By Cagan Koc and Taylan Bilgic
The developer of a $130 million FarmVille-type video game in Turkey that authorities warned was a ponzi scheme has reportedly fled the country, leaving hundreds of thousands of Turks with no clarity on whether they’ll get their money back.
Mehmet Aydin, the 26-year-old founder of the wildly popular game Farm Bank, fled to Uruguay, Turkish daily newspaper Hurriyet said on Thursday. His wife, Sila Aydin, and a board member of the company that ran the game were arrested, the state Anadolu Agency reported late Wednesday.
Players of Farm Bank, or Ciftlik Bank in Turkish, used real money to buy virtual animals and produce and sell virtual crops. The game promised to double their investments in a year by directing the money raised into actual agricultural investments, including what Aydin claimed in December would be Europe’s biggest dairy farm.
About 1,000 cattle from another facility have been seized by authorities, Anadolu Agency reported on Wednesday.
A week ago, Turkey’s customs ministry charged Farm Bank with aggravated fraud and demanded the website be shut down following an investigation.
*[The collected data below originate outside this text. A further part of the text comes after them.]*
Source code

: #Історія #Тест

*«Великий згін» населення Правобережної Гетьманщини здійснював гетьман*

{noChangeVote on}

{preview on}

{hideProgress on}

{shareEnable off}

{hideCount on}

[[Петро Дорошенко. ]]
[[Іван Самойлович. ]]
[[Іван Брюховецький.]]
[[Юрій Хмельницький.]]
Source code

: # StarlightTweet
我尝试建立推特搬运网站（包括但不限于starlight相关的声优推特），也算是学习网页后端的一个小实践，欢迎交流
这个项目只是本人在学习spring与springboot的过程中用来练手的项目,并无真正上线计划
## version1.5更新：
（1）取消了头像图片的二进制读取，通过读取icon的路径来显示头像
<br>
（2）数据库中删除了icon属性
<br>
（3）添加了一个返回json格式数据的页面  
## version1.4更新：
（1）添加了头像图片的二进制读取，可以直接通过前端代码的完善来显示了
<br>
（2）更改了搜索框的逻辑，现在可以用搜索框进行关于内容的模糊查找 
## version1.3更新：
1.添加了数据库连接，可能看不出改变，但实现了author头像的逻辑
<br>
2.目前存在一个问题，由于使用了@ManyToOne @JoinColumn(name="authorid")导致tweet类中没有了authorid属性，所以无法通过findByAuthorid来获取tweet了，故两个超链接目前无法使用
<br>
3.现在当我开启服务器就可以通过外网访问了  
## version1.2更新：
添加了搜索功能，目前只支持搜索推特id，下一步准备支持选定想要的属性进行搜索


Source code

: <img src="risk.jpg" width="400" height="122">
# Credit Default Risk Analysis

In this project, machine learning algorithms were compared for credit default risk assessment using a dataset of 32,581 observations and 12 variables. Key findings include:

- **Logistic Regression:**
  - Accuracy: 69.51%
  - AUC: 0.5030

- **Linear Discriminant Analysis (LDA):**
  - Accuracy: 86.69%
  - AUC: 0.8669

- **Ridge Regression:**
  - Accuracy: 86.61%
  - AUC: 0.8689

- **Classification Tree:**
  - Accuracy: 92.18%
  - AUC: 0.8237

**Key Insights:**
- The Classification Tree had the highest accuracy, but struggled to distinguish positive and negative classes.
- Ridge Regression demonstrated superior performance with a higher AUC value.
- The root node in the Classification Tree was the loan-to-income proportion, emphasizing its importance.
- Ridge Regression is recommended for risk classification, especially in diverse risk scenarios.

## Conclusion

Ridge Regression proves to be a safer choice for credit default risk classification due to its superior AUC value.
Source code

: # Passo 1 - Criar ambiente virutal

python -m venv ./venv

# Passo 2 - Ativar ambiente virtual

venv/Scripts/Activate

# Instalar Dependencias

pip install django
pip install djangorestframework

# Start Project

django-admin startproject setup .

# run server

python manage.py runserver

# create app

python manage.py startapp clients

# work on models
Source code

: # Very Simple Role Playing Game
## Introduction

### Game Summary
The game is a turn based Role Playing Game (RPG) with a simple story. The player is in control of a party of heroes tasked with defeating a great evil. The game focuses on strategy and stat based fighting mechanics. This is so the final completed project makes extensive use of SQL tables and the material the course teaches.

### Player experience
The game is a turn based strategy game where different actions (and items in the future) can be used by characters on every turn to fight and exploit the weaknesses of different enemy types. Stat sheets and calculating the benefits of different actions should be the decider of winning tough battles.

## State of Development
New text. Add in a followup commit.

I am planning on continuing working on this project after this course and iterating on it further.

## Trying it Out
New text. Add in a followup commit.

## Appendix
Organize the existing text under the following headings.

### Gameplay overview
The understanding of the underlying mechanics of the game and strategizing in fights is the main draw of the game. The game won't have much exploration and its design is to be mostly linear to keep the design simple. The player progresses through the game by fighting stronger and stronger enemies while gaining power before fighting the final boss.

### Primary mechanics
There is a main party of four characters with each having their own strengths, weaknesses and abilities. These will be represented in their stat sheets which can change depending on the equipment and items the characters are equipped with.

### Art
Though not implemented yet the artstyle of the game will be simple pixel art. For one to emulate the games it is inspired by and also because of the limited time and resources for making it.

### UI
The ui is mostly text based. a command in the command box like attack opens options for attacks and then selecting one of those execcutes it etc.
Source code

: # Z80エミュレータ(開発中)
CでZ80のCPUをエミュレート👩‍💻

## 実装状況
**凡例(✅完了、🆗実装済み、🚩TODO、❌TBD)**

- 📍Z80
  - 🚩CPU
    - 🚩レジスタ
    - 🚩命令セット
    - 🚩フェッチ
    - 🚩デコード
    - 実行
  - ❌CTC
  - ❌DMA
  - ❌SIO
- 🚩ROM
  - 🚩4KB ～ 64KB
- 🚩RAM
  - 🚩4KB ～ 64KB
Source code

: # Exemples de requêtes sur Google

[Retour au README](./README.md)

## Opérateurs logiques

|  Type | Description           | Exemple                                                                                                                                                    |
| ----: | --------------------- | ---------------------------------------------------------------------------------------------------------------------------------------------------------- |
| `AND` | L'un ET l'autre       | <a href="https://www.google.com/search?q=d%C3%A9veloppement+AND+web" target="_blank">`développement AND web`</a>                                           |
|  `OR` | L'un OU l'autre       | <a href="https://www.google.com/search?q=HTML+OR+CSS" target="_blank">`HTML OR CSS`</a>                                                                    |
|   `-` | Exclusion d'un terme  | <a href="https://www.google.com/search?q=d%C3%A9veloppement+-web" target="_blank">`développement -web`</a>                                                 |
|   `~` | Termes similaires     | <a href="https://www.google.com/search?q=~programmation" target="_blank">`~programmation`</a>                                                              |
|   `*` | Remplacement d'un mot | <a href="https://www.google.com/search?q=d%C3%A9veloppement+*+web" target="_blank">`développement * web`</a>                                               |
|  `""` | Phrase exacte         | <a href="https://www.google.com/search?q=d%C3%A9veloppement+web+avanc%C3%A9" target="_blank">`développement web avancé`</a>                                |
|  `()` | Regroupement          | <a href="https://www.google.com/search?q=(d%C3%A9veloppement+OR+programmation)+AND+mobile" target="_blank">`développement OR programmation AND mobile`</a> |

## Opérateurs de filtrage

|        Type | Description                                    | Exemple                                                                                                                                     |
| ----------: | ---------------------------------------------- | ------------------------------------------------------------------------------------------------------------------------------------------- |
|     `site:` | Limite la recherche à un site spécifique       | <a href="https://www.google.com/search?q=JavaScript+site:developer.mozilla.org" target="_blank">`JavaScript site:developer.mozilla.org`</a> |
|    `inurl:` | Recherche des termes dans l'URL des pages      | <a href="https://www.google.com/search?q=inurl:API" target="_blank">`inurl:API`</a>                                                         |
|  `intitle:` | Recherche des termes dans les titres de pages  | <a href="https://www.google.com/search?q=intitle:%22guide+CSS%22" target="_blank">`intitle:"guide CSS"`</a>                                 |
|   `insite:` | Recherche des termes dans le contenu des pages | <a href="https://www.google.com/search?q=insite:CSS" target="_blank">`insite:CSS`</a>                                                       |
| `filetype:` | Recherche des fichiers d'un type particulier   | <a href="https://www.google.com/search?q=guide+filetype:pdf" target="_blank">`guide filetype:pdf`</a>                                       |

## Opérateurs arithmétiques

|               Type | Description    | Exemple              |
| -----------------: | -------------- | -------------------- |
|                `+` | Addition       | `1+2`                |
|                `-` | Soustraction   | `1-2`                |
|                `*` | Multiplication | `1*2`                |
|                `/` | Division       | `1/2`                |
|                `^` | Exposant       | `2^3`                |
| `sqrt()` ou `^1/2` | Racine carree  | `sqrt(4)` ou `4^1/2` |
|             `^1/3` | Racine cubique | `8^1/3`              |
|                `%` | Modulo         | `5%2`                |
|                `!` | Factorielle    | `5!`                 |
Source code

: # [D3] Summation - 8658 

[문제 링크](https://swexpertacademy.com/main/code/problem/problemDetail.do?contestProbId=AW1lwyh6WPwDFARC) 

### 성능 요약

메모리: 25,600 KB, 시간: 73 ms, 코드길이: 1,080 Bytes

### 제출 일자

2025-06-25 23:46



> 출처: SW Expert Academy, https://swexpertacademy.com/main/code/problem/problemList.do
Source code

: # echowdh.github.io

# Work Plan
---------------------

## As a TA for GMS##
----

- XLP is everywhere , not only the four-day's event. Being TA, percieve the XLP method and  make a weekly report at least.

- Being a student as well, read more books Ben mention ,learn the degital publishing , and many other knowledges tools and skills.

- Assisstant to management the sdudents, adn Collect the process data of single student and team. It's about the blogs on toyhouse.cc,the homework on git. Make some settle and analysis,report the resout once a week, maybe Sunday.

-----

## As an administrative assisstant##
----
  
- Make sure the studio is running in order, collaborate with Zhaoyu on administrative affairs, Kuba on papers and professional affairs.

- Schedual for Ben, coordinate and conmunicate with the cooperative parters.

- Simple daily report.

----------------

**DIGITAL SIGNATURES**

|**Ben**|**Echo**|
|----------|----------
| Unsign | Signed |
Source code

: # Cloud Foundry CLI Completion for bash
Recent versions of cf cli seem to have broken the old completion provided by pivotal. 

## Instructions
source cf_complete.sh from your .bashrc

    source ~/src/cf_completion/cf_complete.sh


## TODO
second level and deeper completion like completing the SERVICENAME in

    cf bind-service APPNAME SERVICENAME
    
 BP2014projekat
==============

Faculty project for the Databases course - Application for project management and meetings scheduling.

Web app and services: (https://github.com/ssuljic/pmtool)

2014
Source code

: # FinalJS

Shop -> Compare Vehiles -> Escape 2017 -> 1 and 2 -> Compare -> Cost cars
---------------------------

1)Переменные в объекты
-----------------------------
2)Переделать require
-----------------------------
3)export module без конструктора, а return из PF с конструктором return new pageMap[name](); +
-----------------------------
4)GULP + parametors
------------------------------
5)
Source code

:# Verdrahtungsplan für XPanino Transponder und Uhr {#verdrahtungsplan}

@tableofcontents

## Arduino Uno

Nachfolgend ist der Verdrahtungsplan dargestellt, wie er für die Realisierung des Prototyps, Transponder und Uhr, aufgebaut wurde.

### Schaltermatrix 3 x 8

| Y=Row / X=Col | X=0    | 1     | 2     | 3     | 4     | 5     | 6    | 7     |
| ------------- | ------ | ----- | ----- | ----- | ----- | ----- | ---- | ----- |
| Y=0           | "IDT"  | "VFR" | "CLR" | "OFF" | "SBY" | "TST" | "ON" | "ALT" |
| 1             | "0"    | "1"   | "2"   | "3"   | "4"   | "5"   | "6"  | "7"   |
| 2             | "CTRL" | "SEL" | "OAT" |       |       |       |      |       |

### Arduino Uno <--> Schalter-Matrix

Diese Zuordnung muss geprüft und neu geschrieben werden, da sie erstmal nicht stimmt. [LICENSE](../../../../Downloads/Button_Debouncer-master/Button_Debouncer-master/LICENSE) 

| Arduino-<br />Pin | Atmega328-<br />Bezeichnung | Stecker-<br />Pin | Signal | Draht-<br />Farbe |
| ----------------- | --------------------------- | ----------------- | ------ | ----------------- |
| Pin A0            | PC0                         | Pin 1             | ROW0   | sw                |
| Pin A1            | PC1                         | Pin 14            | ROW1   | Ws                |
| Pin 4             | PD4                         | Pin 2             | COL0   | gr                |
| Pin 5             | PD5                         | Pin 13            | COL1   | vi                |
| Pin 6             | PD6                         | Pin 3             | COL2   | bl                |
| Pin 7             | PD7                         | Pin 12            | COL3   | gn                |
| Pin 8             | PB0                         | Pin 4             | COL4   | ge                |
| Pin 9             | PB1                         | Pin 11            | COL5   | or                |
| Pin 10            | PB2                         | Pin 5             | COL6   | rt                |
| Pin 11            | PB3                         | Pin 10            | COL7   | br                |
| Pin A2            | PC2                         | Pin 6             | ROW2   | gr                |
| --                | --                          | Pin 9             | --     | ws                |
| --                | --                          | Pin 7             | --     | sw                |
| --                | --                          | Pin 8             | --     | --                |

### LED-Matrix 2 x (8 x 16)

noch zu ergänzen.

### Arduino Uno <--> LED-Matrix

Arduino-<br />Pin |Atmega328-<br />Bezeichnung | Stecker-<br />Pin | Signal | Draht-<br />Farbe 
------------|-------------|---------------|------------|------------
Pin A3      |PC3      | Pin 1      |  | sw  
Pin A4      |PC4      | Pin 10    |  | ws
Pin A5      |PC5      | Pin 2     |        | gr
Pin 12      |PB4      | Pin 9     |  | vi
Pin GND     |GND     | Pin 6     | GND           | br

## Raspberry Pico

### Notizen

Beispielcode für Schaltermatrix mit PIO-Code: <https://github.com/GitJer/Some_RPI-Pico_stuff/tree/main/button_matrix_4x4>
Four Facebook groups for Ciftlik Bank victims have attracted nearly 50,000 followers between them. A number of people recounted stories of taking out loans to play the game, which is no longer accessible on its website.
Aydin and his partners started Farm Bank in August 2016 and it quickly took off, reaching 350,000 domestic and 150,000 foreign players as of January. Several state agencies started investigating the game late last year, prompting Aydin to invite fellow citizens to the Anatolian site where he’d purchased land to build a dairy farm to convince them it was legit.
Pyramid and ponzi schemes typically offer returns to investors from money paid in by subsequent participants. In ponzi scams, though, participants believe they are earning returns from their investment. Both systems aren’t sustainable and eventually fall apart, typically leaving later investors with nothing.